Place made
Parma?, Italy
Medium
oil on wood panel
Dimensions
102.0 x 86.5 cm
124.0 x 108.5 x 7.8 cm (frame)
Credit line
Mrs Mary Overton Gift Fund 1999
Accession number
996P31
Signature and date
Not signed. Not dated.
Provenance
Kaiser Wilhelm II, the Imperial Hohrnzollern Collection by 1931; American Art Association, New York, Important Old Masters of the Italian, Flemish, Dutch, French and English Schools 22 January 1931, lot 71; Private Collection 1931-?; P & D Colnaghi & Co., Ltd., London 1999.
Media category
Painting
Collection area
European paintings
  • WALL LABEL: The Holy Family

    This very impressive panel by Orazio Samacchini, which was once owned by Kaiser Wilhelm II of Germany, dates from the early 1570s when the artist was working on a large cycle of fresco paintings in the cathedral of Parma.

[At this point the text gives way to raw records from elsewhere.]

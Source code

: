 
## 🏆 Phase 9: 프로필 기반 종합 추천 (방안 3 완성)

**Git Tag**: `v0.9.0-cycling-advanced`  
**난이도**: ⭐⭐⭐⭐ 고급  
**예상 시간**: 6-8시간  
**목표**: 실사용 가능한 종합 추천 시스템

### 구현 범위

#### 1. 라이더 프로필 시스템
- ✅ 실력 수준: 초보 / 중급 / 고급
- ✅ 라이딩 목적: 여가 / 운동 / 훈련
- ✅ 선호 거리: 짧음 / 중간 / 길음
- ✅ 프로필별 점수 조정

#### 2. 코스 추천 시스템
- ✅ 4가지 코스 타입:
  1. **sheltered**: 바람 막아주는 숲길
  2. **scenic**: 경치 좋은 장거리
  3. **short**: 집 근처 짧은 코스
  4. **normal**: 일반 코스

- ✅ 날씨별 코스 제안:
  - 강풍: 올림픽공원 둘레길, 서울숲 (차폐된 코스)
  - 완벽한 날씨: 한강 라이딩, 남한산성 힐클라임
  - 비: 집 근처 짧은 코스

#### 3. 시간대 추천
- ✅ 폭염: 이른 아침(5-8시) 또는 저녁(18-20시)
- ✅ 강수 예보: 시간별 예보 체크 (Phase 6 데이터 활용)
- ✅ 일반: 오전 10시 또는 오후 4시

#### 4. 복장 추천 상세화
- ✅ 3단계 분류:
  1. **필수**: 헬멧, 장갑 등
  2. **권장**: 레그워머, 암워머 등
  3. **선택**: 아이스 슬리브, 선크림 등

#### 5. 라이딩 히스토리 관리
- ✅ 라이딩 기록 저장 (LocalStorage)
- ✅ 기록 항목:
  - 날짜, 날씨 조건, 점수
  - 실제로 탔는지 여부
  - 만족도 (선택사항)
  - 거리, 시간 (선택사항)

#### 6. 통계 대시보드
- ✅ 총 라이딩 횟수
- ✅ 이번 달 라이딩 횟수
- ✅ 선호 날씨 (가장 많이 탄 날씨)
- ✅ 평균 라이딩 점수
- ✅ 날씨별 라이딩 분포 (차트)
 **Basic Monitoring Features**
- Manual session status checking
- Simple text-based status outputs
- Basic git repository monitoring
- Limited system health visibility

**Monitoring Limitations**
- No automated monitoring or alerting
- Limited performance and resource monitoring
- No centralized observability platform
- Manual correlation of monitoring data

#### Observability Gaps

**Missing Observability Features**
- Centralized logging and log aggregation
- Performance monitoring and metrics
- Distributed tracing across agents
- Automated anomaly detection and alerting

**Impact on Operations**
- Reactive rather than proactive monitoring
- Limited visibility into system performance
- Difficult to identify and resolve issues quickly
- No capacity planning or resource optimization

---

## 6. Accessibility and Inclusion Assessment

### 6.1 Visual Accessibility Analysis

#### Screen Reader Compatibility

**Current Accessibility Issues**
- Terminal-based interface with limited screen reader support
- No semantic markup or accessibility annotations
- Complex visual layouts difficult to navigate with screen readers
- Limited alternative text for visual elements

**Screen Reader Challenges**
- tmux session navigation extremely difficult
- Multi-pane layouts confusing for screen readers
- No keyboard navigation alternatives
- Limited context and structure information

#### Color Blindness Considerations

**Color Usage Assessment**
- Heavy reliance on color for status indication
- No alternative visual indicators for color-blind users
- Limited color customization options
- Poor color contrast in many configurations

    Samacchini’s elaborate, crowded composition swirls around the infant Jesus who balances on the Virgin’s knee. Like many other Mannerist paintings of this period it is built on a series of careful dualities. The faces of the Virgin and St Catherine, Jesus and St Margaret, Joseph and St Francis are conceived as pairs. The brilliant fields of colour are devised as opposites, as are the devil disguised as a dragon and the holy church, which are placed in diagonally opposite corners.


    The painting is one of the finest sixteenth-century Italian paintings in Australia, and a very beautiful example of the late Renaissance art movement known as Mannerism.